## Exercise description
The job is to output each record exactly as it stands, pictures excluded.

··· Recorded information ···

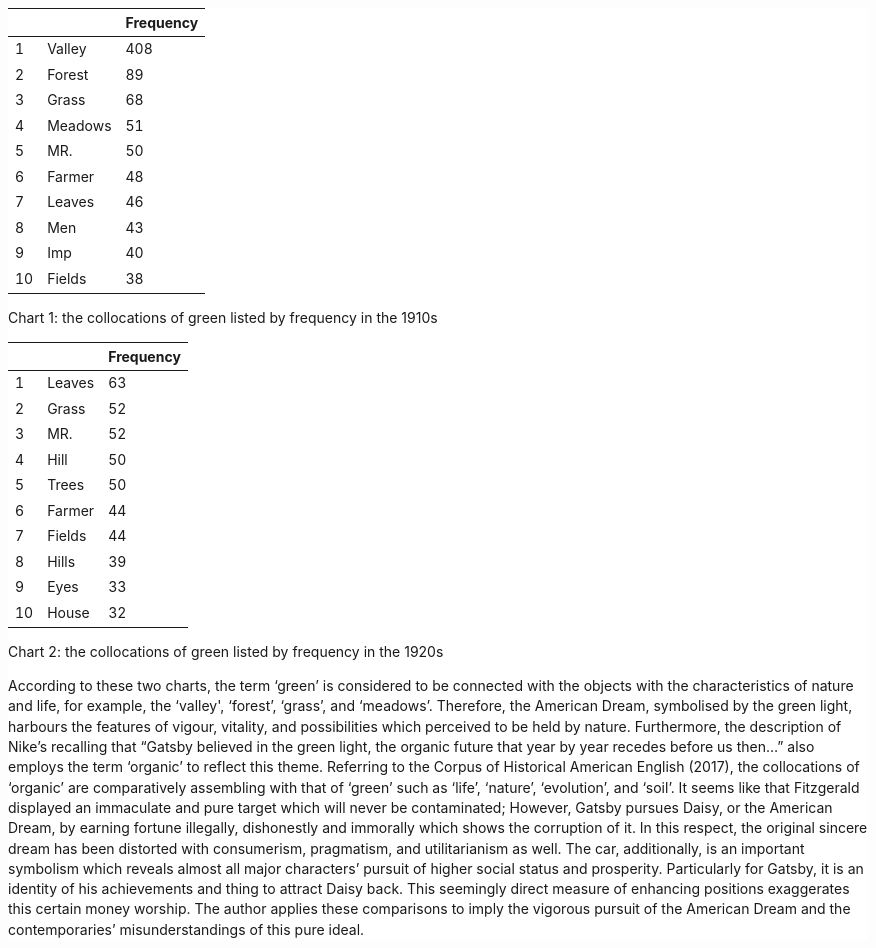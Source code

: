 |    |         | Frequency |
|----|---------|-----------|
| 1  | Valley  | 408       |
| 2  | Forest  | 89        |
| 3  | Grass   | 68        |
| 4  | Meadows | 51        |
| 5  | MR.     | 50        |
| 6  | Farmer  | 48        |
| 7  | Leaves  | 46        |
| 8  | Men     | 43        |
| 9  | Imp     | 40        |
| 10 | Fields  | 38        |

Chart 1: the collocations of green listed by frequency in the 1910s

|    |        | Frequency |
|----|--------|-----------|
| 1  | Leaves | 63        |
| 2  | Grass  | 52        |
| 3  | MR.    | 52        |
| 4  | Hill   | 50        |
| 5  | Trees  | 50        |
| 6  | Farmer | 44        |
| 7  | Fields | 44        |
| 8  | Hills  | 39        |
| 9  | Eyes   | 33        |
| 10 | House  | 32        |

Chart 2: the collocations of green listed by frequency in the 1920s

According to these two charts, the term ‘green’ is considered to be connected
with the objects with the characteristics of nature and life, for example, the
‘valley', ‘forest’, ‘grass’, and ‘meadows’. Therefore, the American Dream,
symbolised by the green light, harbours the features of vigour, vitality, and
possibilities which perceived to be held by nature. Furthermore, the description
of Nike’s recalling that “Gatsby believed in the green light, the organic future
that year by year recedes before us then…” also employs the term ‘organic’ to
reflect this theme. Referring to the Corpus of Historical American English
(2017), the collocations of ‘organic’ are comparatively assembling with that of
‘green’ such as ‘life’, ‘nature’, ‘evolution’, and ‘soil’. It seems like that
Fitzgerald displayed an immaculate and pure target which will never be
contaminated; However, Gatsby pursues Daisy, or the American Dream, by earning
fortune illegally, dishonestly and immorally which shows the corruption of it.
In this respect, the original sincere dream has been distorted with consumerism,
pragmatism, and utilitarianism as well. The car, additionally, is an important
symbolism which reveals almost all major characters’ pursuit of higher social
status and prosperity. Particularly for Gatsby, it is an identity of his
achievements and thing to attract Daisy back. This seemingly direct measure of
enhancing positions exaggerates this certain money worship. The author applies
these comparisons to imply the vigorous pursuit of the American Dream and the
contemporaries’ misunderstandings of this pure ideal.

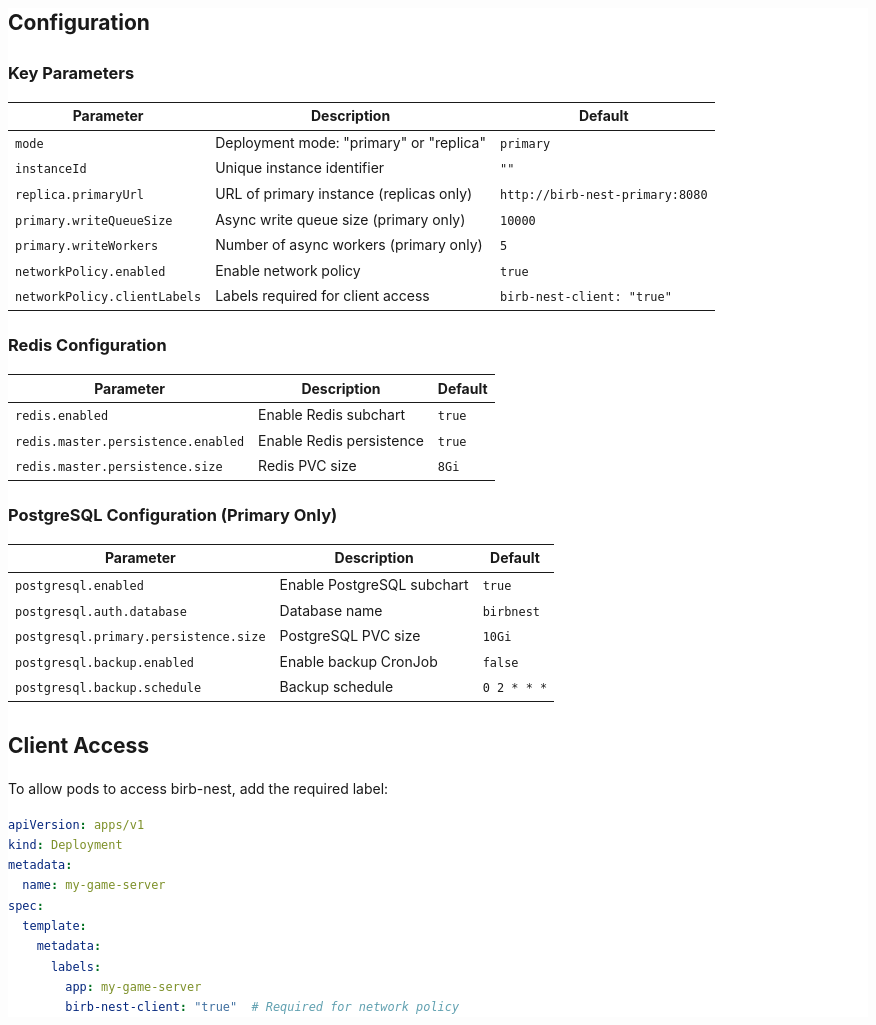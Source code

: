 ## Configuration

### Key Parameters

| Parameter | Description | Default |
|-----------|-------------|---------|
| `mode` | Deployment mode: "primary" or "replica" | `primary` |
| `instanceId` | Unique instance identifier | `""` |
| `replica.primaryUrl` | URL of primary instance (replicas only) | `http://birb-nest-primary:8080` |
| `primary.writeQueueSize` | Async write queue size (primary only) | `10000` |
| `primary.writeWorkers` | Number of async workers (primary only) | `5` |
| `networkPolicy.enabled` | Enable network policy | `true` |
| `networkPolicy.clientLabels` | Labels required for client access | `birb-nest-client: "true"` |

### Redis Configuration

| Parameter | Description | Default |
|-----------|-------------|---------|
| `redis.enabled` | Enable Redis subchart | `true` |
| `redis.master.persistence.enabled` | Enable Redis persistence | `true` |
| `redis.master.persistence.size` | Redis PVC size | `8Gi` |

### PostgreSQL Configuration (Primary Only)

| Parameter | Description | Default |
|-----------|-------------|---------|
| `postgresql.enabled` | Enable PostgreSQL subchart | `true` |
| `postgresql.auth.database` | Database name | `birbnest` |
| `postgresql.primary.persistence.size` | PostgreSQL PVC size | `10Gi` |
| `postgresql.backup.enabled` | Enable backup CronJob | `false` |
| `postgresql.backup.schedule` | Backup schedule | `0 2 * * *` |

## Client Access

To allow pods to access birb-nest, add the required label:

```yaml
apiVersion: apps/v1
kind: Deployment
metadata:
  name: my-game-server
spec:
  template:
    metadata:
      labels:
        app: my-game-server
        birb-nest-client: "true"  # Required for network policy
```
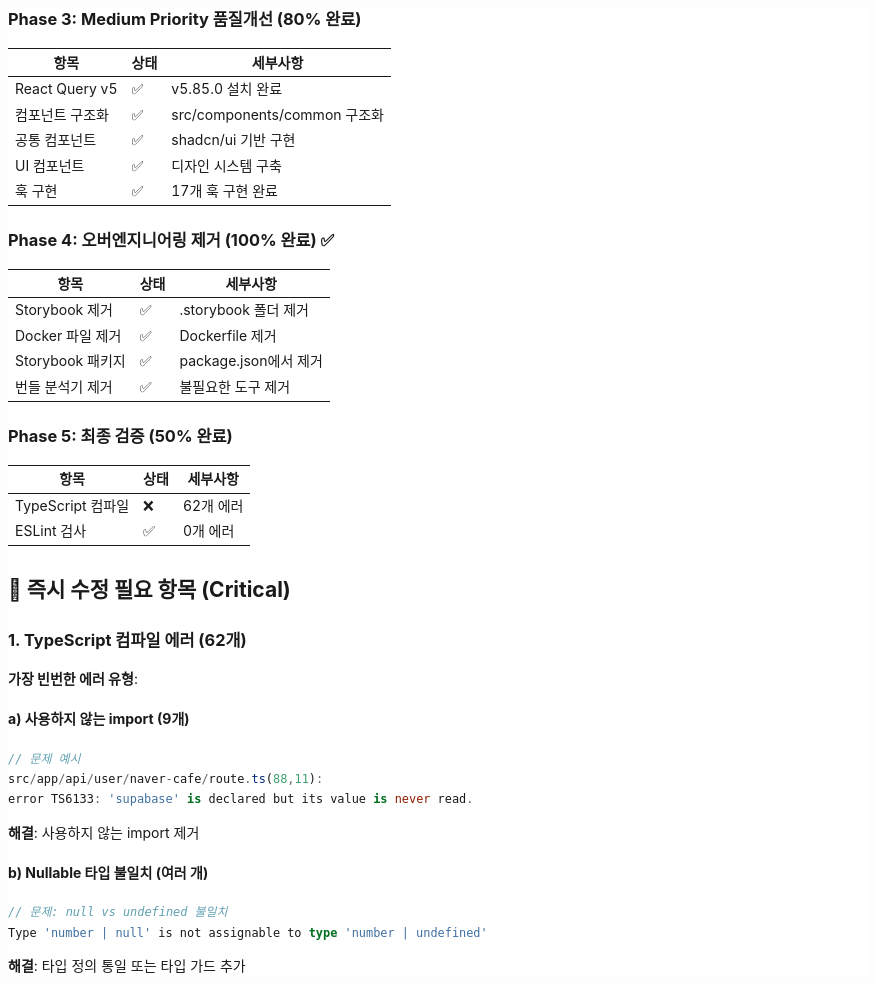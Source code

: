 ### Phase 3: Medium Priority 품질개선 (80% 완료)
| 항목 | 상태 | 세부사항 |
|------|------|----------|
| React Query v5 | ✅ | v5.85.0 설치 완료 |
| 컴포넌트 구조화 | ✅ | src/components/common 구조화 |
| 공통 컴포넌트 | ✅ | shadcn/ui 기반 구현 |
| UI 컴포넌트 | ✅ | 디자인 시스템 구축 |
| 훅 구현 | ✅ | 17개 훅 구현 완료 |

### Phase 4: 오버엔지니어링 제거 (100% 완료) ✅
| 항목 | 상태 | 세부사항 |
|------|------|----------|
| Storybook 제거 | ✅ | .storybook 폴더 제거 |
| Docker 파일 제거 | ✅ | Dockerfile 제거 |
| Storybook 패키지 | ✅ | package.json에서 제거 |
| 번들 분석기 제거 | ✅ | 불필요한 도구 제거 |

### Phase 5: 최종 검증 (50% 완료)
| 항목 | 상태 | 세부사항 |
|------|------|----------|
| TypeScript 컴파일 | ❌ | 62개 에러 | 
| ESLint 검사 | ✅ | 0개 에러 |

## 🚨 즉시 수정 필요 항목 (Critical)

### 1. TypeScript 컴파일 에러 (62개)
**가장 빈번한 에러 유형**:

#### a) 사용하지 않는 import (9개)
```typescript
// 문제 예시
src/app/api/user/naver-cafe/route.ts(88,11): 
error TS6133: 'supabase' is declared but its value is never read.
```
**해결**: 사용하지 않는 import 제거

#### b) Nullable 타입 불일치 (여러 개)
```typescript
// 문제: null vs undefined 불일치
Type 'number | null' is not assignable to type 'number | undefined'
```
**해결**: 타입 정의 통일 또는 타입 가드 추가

···

## Final answer
Source code

: |    |         | Frequency |
|----|---------|-----------|
| 1  | Valley  | 408       |
| 2  | Forest  | 89        |
| 3  | Grass   | 68        |
| 4  | Meadows | 51        |
| 5  | MR.     | 50        |
| 6  | Farmer  | 48        |
| 7  | Leaves  | 46        |
| 8  | Men     | 43        |
| 9  | Imp     | 40        |
| 10 | Fields  | 38        |

Chart 1: the collocations of green listed by frequency in the 1910s

|    |        | Frequency |
|----|--------|-----------|
| 1  | Leaves | 63        |
| 2  | Grass  | 52        |
| 3  | MR.    | 52        |
| 4  | Hill   | 50        |
| 5  | Trees  | 50        |
| 6  | Farmer | 44        |
| 7  | Fields | 44        |
| 8  | Hills  | 39        |
| 9  | Eyes   | 33        |
| 10 | House  | 32        |

Chart 2: the collocations of green listed by frequency in the 1920s

According to these two charts, the term ‘green’ is considered to be connected
with the objects with the characteristics of nature and life, for example, the
‘valley', ‘forest’, ‘grass’, and ‘meadows’. Therefore, the American Dream,
symbolised by the green light, harbours the features of vigour, vitality, and
possibilities which perceived to be held by nature. Furthermore, the description
of Nike’s recalling that “Gatsby believed in the green light, the organic future
that year by year recedes before us then…” also employs the term ‘organic’ to
reflect this theme. Referring to the Corpus of Historical American English
(2017), the collocations of ‘organic’ are comparatively assembling with that of
‘green’ such as ‘life’, ‘nature’, ‘evolution’, and ‘soil’. It seems like that
Fitzgerald displayed an immaculate and pure target which will never be
contaminated; However, Gatsby pursues Daisy, or the American Dream, by earning
fortune illegally, dishonestly and immorally which shows the corruption of it.
In this respect, the original sincere dream has been distorted with consumerism,
pragmatism, and utilitarianism as well. The car, additionally, is an important
symbolism which reveals almost all major characters’ pursuit of higher social
status and prosperity. Particularly for Gatsby, it is an identity of his
achievements and thing to attract Daisy back. This seemingly direct measure of
enhancing positions exaggerates this certain money worship. The author applies
these comparisons to imply the vigorous pursuit of the American Dream and the
contemporaries’ misunderstandings of this pure ideal.

Source code

: ## Configuration

### Key Parameters

| Parameter | Description | Default |
|-----------|-------------|---------|
| `mode` | Deployment mode: "primary" or "replica" | `primary` |
| `instanceId` | Unique instance identifier | `""` |
| `replica.primaryUrl` | URL of primary instance (replicas only) | `http://birb-nest-primary:8080` |
| `primary.writeQueueSize` | Async write queue size (primary only) | `10000` |
| `primary.writeWorkers` | Number of async workers (primary only) | `5` |
| `networkPolicy.enabled` | Enable network policy | `true` |
| `networkPolicy.clientLabels` | Labels required for client access | `birb-nest-client: "true"` |

### Redis Configuration

| Parameter | Description | Default |
|-----------|-------------|---------|
| `redis.enabled` | Enable Redis subchart | `true` |
| `redis.master.persistence.enabled` | Enable Redis persistence | `true` |
| `redis.master.persistence.size` | Redis PVC size | `8Gi` |

### PostgreSQL Configuration (Primary Only)

| Parameter | Description | Default |
|-----------|-------------|---------|
| `postgresql.enabled` | Enable PostgreSQL subchart | `true` |
| `postgresql.auth.database` | Database name | `birbnest` |
| `postgresql.primary.persistence.size` | PostgreSQL PVC size | `10Gi` |
| `postgresql.backup.enabled` | Enable backup CronJob | `false` |
| `postgresql.backup.schedule` | Backup schedule | `0 2 * * *` |

## Client Access

To allow pods to access birb-nest, add the required label:

```yaml
apiVersion: apps/v1
kind: Deployment
metadata:
  name: my-game-server
spec:
  template:
    metadata:
      labels:
        app: my-game-server
        birb-nest-client: "true"  # Required for network policy
```
Source code

: ### Phase 3: Medium Priority 품질개선 (80% 완료)
| 항목 | 상태 | 세부사항 |
|------|------|----------|
| React Query v5 | ✅ | v5.85.0 설치 완료 |
| 컴포넌트 구조화 | ✅ | src/components/common 구조화 |
| 공통 컴포넌트 | ✅ | shadcn/ui 기반 구현 |
| UI 컴포넌트 | ✅ | 디자인 시스템 구축 |
| 훅 구현 | ✅ | 17개 훅 구현 완료 |

### Phase 4: 오버엔지니어링 제거 (100% 완료) ✅
| 항목 | 상태 | 세부사항 |
|------|------|----------|
| Storybook 제거 | ✅ | .storybook 폴더 제거 |
| Docker 파일 제거 | ✅ | Dockerfile 제거 |
| Storybook 패키지 | ✅ | package.json에서 제거 |
| 번들 분석기 제거 | ✅ | 불필요한 도구 제거 |

### Phase 5: 최종 검증 (50% 완료)
| 항목 | 상태 | 세부사항 |
|------|------|----------|
| TypeScript 컴파일 | ❌ | 62개 에러 | 
| ESLint 검사 | ✅ | 0개 에러 |

## 🚨 즉시 수정 필요 항목 (Critical)

### 1. TypeScript 컴파일 에러 (62개)
**가장 빈번한 에러 유형**:

#### a) 사용하지 않는 import (9개)
```typescript
// 문제 예시
src/app/api/user/naver-cafe/route.ts(88,11): 
error TS6133: 'supabase' is declared but its value is never read.
```
**해결**: 사용하지 않는 import 제거

#### b) Nullable 타입 불일치 (여러 개)
```typescript
// 문제: null vs undefined 불일치
Type 'number | null' is not assignable to type 'number | undefined'
```
**해결**: 타입 정의 통일 또는 타입 가드 추가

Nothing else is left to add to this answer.